Yo sé que las rachas más difíciles de mi vida tienen su final e, independientemente de lo profunda que sea mi angustia o mi dolor, YO sobreviviré a ellas.
Reconozco que, con frecuencia, YO me he olvidado de que los ‘abismos’ me enseñan a apreciar mejor las ‘alturas’.

Ahora entiendo que mi pena realza mi alegría, y que mi desánimo puede acentuar mi risa……
…… con lo cual , de NO ser por mis penas, YO NO conocería, ahora, ni la alegría ni la risa.

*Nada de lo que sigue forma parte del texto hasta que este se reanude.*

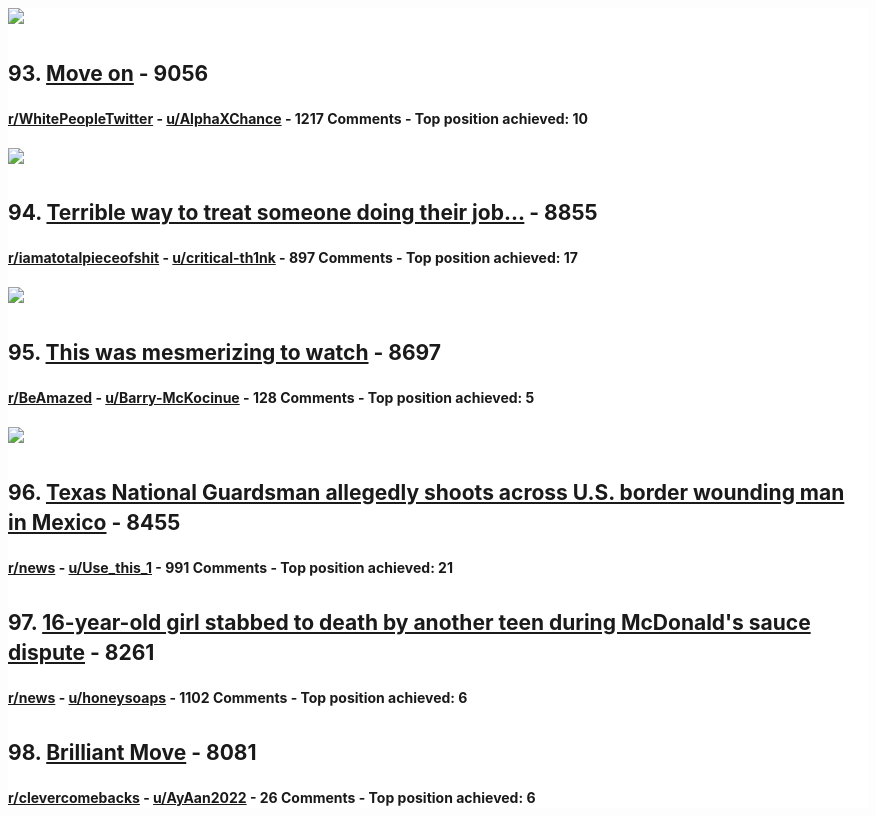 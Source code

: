 <a href="https://i.redd.it/513bxstlx3lb1.jpg"><img src="https://b.thumbs.redditmedia.com/2w1Q-siHL3Rw9aPiwLhvF2zzkuIkLKj6FfiT3VV4Xvo.jpg"></img></a>

## 93. [Move on](http://reddit.com/r/WhitePeopleTwitter/comments/164q3jb/move_on/) - 9056
#### [r/WhitePeopleTwitter](http://reddit.com/r/WhitePeopleTwitter) - [u/AlphaXChance](http://reddit.com/u/AlphaXChance) - 1217 Comments - Top position achieved: 10

<a href="https://i.redd.it/8vwf1zrid3lb1.jpg"><img src="spoiler"></img></a>

## 94. [Terrible way to treat someone doing their job...](http://reddit.com/r/iamatotalpieceofshit/comments/1643u7x/terrible_way_to_treat_someone_doing_their_job/) - 8855
#### [r/iamatotalpieceofshit](http://reddit.com/r/iamatotalpieceofshit) - [u/critical-th1nk](http://reddit.com/u/critical-th1nk) - 897 Comments - Top position achieved: 17

<a href="https://v.redd.it/93zlbwpo6ykb1"><img src="https://b.thumbs.redditmedia.com/pqAPvIFrMsyh3c0AtPg6yN5sZfNy8HKREwm9oy3vOts.jpg"></img></a>

## 95. [This was mesmerizing to watch](http://reddit.com/r/BeAmazed/comments/1647u1q/this_was_mesmerizing_to_watch/) - 8697
#### [r/BeAmazed](http://reddit.com/r/BeAmazed) - [u/Barry-McKocinue](http://reddit.com/u/Barry-McKocinue) - 128 Comments - Top position achieved: 5

<a href="https://v.redd.it/bbqtho2l3zkb1"><img src="https://b.thumbs.redditmedia.com/G2gjGZtlWaSQprVt2Z_QFulA1EoIMy7QysMPrnBcIvQ.jpg"></img></a>

## 96. [Texas National Guardsman allegedly shoots across U.S. border wounding man in Mexico](http://reddit.com/r/news/comments/164jgh8/texas_national_guardsman_allegedly_shoots_across/) - 8455
#### [r/news](http://reddit.com/r/news) - [u/Use_this_1](http://reddit.com/u/Use_this_1) - 991 Comments - Top position achieved: 21

## 97. [16-year-old girl stabbed to death by another teen during McDonald's sauce dispute](http://reddit.com/r/news/comments/16469bs/16yearold_girl_stabbed_to_death_by_another_teen/) - 8261
#### [r/news](http://reddit.com/r/news) - [u/honeysoaps](http://reddit.com/u/honeysoaps) - 1102 Comments - Top position achieved: 6

## 98. [Brilliant Move](http://reddit.com/r/clevercomebacks/comments/164dqow/brilliant_move/) - 8081
#### [r/clevercomebacks](http://reddit.com/r/clevercomebacks) - [u/AyAan2022](http://reddit.com/u/AyAan2022) - 26 Comments - Top position achieved: 6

Las penas me han enseñado a ser paciente, a esperar la sabiduría que guiará mi futuro camino y, también, me han enseñado a escuchar la señal que me anima a seguir avanzando.

Es bueno que YO reflexione sobre las experiencias

desagradables por las que he transitado, pues ellas me han hecho más sabi@ y más fuerte.

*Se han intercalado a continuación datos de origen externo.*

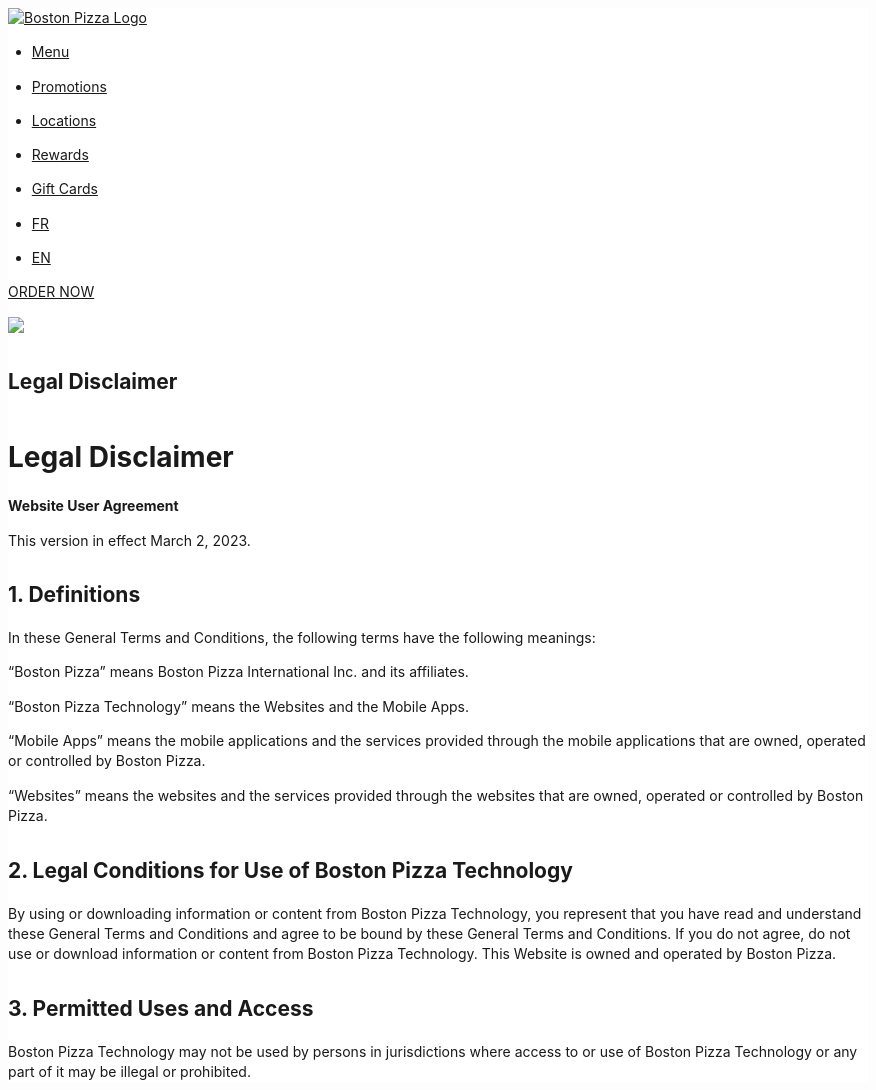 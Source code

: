 [![Boston Pizza Logo](/content/experience-fragments/bostonpizza/en/header/master/_jcr_content/root/header/headerimage.coreimg.png/1713536255241/bp-roundel-eng-fullcolour-100x100.png)](https://bostonpizza.com/en/index.html)

* [Menu](https://bostonpizza.com/en/menu.html)
    
* [Promotions](https://bostonpizza.com/en/promotions.html)
    
* [Locations](https://bostonpizza.com/en/locations.html)
    
* [Rewards](https://bostonpizza.com/en/mybp.html)
    
* [Gift Cards](https://bostonpizza.com/en/gift-cards.html)
    

* [FR](https://bostonpizza.com/fr/legal-disclaimer.html)
* [EN](https://bostonpizza.com/en/legal-disclaimer.html)

[ORDER NOW](https://order.bostonpizza.com/en-ca/home)

![](/en/legal-disclaimer/_jcr_content/root/container_73434033/container_copy/teaser_copy.coreimg.png/1713536083728/201705-texture-red-1300x250.png)

Legal Disclaimer
----------------

Legal Disclaimer
================

**Website User Agreement**

This version in effect March 2, 2023.

1\. Definitions
---------------

In these General Terms and Conditions, the following terms have the following meanings:

“Boston Pizza” means Boston Pizza International Inc. and its affiliates.

“Boston Pizza Technology” means the Websites and the Mobile Apps.

“Mobile Apps” means the mobile applications and the services provided through the mobile applications that are owned, operated or controlled by Boston Pizza.

“Websites” means the websites and the services provided through the websites that are owned, operated or controlled by Boston Pizza.

2\. Legal Conditions for Use of Boston Pizza Technology
-------------------------------------------------------

By using or downloading information or content from Boston Pizza Technology, you represent that you have read and understand these General Terms and Conditions and agree to be bound by these General Terms and Conditions. If you do not agree, do not use or download information or content from Boston Pizza Technology. This Website is owned and operated by Boston Pizza.

3\. Permitted Uses and Access
-----------------------------

Boston Pizza Technology may not be used by persons in jurisdictions where access to or use of Boston Pizza Technology or any part of it may be illegal or prohibited.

Si les doy la oportunidad (con mi actitud personal) sé, que los malos momentos, de alguna manera me han transformado.

Las dificultades que me han aparecido en mi vida suelen anunciarme momentos luminosos posteriores

Reconozco que estas dificultades vitales me han empujado ‘hacia dentro’,y me han impulsado a buscar mis ‘recursos’ más profundos para seguir avanzando.

Por extraño que parezca, mis períodos dolorosos me han fortalecido.